I was really never one who did much hanging out in my own teen years (unless you could consider walking over to the local convenience store for a Slush Puppie with all the other kids as hanging out). But I think I know quite a few places in my hometown that could be considered hangout places.
There was the ice cream/tourist place on Block House Island which helped people meet and greet each other while indulging in frozen treats. And, well...I suppose that Dairy Queen has kind of become ice cream/tourist place 2.0 depending on the time of year one visits it.

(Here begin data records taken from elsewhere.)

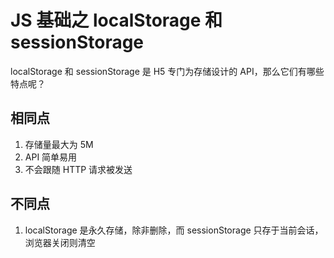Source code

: # JS 基础之 localStorage 和 sessionStorage

localStorage 和 sessionStorage 是 H5 专门为存储设计的 API，那么它们有哪些特点呢？

## 相同点

1. 存储量最大为 5M
2. API 简单易用
3. 不会跟随 HTTP 请求被发送

## 不同点

1. localStorage 是永久存储，除非删除，而 sessionStorage 只存于当前会话，浏览器关闭则清空
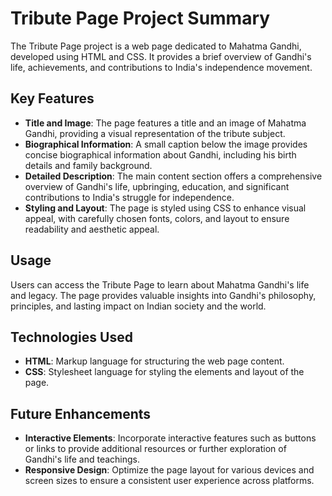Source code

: # Tribute Page Project Summary

The Tribute Page project is a web page dedicated to Mahatma Gandhi, developed using HTML and CSS. It provides a brief overview of Gandhi's life, achievements, and contributions to India's independence movement.

## Key Features

- **Title and Image**: The page features a title and an image of Mahatma Gandhi, providing a visual representation of the tribute subject.
- **Biographical Information**: A small caption below the image provides concise biographical information about Gandhi, including his birth details and family background.
- **Detailed Description**: The main content section offers a comprehensive overview of Gandhi's life, upbringing, education, and significant contributions to India's struggle for independence.
- **Styling and Layout**: The page is styled using CSS to enhance visual appeal, with carefully chosen fonts, colors, and layout to ensure readability and aesthetic appeal.

## Usage

Users can access the Tribute Page to learn about Mahatma Gandhi's life and legacy. The page provides valuable insights into Gandhi's philosophy, principles, and lasting impact on Indian society and the world.

## Technologies Used

- **HTML**: Markup language for structuring the web page content.
- **CSS**: Stylesheet language for styling the elements and layout of the page.

## Future Enhancements

- **Interactive Elements**: Incorporate interactive features such as buttons or links to provide additional resources or further exploration of Gandhi's life and teachings.
- **Responsive Design**: Optimize the page layout for various devices and screen sizes to ensure a consistent user experience across platforms.
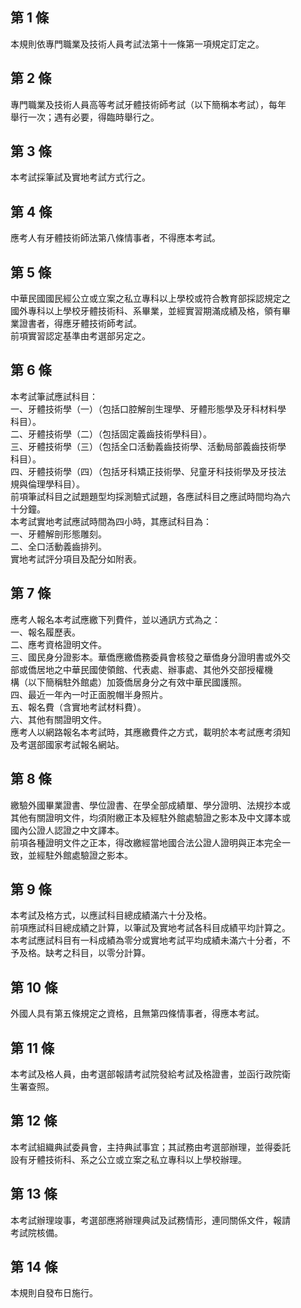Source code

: 第 1 條
-------
本規則依專門職業及技術人員考試法第十一條第一項規定訂定之。

第 2 條
-------
專門職業及技術人員高等考試牙體技術師考試（以下簡稱本考試），每年  
舉行一次；遇有必要，得臨時舉行之。

第 3 條
-------
本考試採筆試及實地考試方式行之。

第 4 條
-------
應考人有牙體技術師法第八條情事者，不得應本考試。

第 5 條
-------
中華民國國民經公立或立案之私立專科以上學校或符合教育部採認規定之  
國外專科以上學校牙體技術科、系畢業，並經實習期滿成績及格，領有畢  
業證書者，得應牙體技術師考試。  
前項實習認定基準由考選部另定之。

第 6 條
-------
本考試筆試應試科目：  
一、牙體技術學（一）（包括口腔解剖生理學、牙體形態學及牙科材料學  
    科目）。  
二、牙體技術學（二）（包括固定義齒技術學科目）。  
三、牙體技術學（三）（包括全口活動義齒技術學、活動局部義齒技術學  
    科目）。  
四、牙體技術學（四）（包括牙科矯正技術學、兒童牙科技術學及牙技法  
    規與倫理學科目）。  
前項筆試科目之試題題型均採測驗式試題，各應試科目之應試時間均為六  
十分鐘。  
本考試實地考試應試時間為四小時，其應試科目為：  
一、牙體解剖形態雕刻。  
二、全口活動義齒排列。  
實地考試評分項目及配分如附表。

第 7 條
-------
應考人報名本考試應繳下列費件，並以通訊方式為之：  
一、報名履歷表。  
二、應考資格證明文件。  
三、國民身分證影本。華僑應繳僑務委員會核發之華僑身分證明書或外交  
    部或僑居地之中華民國使領館、代表處、辦事處、其他外交部授權機  
    構（以下簡稱駐外館處）加簽僑居身分之有效中華民國護照。  
四、最近一年內一吋正面脫帽半身照片。  
五、報名費（含實地考試材料費）。  
六、其他有關證明文件。  
應考人以網路報名本考試時，其應繳費件之方式，載明於本考試應考須知  
及考選部國家考試報名網站。

第 8 條
-------
繳驗外國畢業證書、學位證書、在學全部成績單、學分證明、法規抄本或  
其他有關證明文件，均須附繳正本及經駐外館處驗證之影本及中文譯本或  
國內公證人認證之中文譯本。  
前項各種證明文件之正本，得改繳經當地國合法公證人證明與正本完全一  
致，並經駐外館處驗證之影本。

第 9 條
-------
本考試及格方式，以應試科目總成績滿六十分及格。  
前項應試科目總成績之計算，以筆試及實地考試各科目成績平均計算之。  
本考試應試科目有一科成績為零分或實地考試平均成績未滿六十分者，不  
予及格。缺考之科目，以零分計算。

第 10 條
--------
外國人具有第五條規定之資格，且無第四條情事者，得應本考試。

第 11 條
--------
本考試及格人員，由考選部報請考試院發給考試及格證書，並函行政院衛  
生署查照。

第 12 條
--------
本考試組織典試委員會，主持典試事宜；其試務由考選部辦理，並得委託  
設有牙體技術科、系之公立或立案之私立專科以上學校辦理。

第 13 條
--------
本考試辦理竣事，考選部應將辦理典試及試務情形，連同關係文件，報請  
考試院核備。

第 14 條
--------
本規則自發布日施行。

Another place that some of the teens used to hang out at when I was a teenager was the local shopping mall. Back in those days, Walmart was the anchor store, and the food court was bustling with activity and delicious food. A lot has changed since then, but one thing I can say is that the food court still has delicious food...even though none of the original restaurants that were there fifteen years ago remain.
But you know something? There's a part of me that wishes that I had been born about ten years earlier than I was because there was one place in town that I used to love going to when I was a kid, and I would probably have loved to have hung out there in my teenage years.
Do you remember Woolworth's Department Store at all? We had one in town. And, I have likely told you several tales about how much I loved shopping in the toy department, and being able to choose whatever package of bubblegum I wanted to bring home with me whenever I took a trip to Woolworth's.
But the best part of Woolworth's was the awesome lunch counter. For some reason, I always found it a real treat to get one of those cheeseburger platters complete with french fries and gravy because it was a rare treat that I didn't get a chance to eat every day, and it was always a fun atmosphere. You got to sit on those awesome stools, watching the staff interacting with the customers. It was a really exciting time.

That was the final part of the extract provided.